Stored data
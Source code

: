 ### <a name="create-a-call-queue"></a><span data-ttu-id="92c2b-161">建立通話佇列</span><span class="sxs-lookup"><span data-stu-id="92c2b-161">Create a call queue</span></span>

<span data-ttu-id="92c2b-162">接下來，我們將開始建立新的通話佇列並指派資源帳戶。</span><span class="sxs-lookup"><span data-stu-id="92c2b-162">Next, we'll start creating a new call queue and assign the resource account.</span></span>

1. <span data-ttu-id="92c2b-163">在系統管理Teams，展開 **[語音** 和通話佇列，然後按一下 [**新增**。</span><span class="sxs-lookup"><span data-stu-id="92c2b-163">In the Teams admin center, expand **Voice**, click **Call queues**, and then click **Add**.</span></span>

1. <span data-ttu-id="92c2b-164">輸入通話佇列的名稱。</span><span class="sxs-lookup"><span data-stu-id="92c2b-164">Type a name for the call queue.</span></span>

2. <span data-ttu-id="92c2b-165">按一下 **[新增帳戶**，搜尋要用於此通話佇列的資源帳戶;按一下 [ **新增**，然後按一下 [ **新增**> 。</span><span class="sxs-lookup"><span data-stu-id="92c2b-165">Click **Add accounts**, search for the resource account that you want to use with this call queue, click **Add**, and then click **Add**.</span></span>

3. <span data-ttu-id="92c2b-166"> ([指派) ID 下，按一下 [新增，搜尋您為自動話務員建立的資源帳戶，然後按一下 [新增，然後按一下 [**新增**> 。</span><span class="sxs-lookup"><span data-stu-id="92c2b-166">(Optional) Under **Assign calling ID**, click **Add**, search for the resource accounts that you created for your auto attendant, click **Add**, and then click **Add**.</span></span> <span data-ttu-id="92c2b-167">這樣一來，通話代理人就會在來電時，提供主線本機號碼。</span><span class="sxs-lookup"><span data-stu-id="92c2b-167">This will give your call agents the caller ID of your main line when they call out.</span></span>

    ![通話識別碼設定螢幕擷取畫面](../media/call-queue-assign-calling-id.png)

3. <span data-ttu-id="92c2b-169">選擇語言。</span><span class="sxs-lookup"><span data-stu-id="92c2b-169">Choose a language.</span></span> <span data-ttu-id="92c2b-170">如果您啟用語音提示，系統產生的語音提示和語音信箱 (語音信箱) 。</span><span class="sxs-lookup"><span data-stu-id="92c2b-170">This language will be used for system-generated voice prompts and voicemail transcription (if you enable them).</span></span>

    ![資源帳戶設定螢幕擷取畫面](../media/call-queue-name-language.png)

» Aim of the task
The lines of the data, from the first through the one containing "the resource account.</span></span>", are to be transcribed exactly.

» Expected output
Source code

: ### <a name="create-a-call-queue"></a><span data-ttu-id="92c2b-161">建立通話佇列</span><span class="sxs-lookup"><span data-stu-id="92c2b-161">Create a call queue</span></span>

<span data-ttu-id="92c2b-162">接下來，我們將開始建立新的通話佇列並指派資源帳戶。</span><span class="sxs-lookup"><span data-stu-id="92c2b-162">Next, we'll start creating a new call queue and assign the resource account.</span></span>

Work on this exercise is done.